Interestingly, the original name for the hall was “The Central Hall of Arts and Sciences” but after Prince Albert’s passing, Queen Victoria had it dedicated to him. And thanks to this hall’s longevity and feature of British entertainment, we’re unlikely to forget Prince Albert any time soon.
Even the Victorians needed to be entertained. And here we have a photo of a star from that era. This photo is of the English actress, Dorothy Frostick. The English actress’s career started as a child when she took up singing, dancing, and performing on stage. In 1901, Frostick made her debut appearance starring in the production, “Bluebell in Fairyland,” at the Vaudeville Theatre in London.
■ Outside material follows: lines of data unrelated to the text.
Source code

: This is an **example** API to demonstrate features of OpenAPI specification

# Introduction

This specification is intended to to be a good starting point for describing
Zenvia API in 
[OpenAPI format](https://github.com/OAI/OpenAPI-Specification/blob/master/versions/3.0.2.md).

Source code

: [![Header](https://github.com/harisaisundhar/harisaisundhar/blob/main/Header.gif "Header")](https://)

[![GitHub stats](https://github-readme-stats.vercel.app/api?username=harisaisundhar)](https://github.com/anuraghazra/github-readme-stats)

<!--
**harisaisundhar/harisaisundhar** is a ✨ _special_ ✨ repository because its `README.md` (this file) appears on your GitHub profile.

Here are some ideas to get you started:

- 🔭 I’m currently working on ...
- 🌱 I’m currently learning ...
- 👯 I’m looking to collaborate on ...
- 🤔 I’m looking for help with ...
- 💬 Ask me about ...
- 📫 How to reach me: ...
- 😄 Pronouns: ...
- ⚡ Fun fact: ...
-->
Throughout the early 20th century, Frostick performed in various productions in Great Britain including a production at the Theatre Royal in Glasgow. This photo was taken of the actress as her career was starting off, but it gives us an idea of what entertainment looked like back then.
Children in a Meadow
Here were see children in typical Victorian fashion in a meadow in Keswick, Cumbria. From their sense of fashion, which is unmistakably Victorian, these children are as Victorian as they come. Girls were expected to wear hats when leaving the house. Even though the girls in the meadow are young, they followed this custom. The fashion for girls in those times was full-length dresses, long sleeves, and no exposing necklines.
While V-necks or round-necks are somewhat conservative by today’s standards, you wouldn’t see a Victorian woman showing even an inch of her neck. As we can tell from this photo, even a day out in a meadow meant wearing a hat, a full-length dress (or one almost as long), and not showing wrists or necks.
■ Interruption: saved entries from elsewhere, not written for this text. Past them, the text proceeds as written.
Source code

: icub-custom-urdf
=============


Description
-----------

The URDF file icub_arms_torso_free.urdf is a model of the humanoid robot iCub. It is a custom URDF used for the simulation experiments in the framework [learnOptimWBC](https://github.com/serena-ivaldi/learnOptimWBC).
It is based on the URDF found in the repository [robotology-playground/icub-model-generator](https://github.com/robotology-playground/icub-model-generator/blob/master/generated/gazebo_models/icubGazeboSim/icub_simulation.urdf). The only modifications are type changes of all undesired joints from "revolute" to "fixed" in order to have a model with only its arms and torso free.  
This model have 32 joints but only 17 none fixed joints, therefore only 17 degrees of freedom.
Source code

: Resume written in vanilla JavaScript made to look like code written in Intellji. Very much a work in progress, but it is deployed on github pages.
Men in Highland Dress in Front of the Forth Bridge Scotland
You can definitely say that they don’t make them like they used to. This photo captures a rare moment as three men in Highland dress are standing in front of the Forth Bridge. What is impressive about this photo is that it shows the Forth Bridge in a photo of the 19th century. The Bridge, which now, spans the Forth Estuary in Scotland was completed in 1890 – and it’s still going strong.
Cantilever bridges were common in Victorian times, but now they’re not only valued for their function but their aesthetics. Though the Forth Bridge is currently protected for its historical value, this photo shows that it wasn’t always historical but just part of daily Victorian life – and a great hang-out spot for three men in their highland gear.
Toy Shopping – Retro Style
And when we say retro style, we’re not kidding. Here is a photo of children shopping during the Edwardian or Victorian period. These two cute kids are dazzled by the toys on sale which include money boxes, dolls, tea sets, and cookie tins. They might not seem that impressive by today’s standards, but these two kids were clearly sold by the toys in this store.
We’re not exactly sure when this photo was taken, possibly in the 1890s. The coins display Queen Victoria on them, suggesting that the photo was taken during her reign. What’s more, this is a glass negative photo used from the 1870s to 1920s so it's more than possible that this image is a relic from the Queen’s time.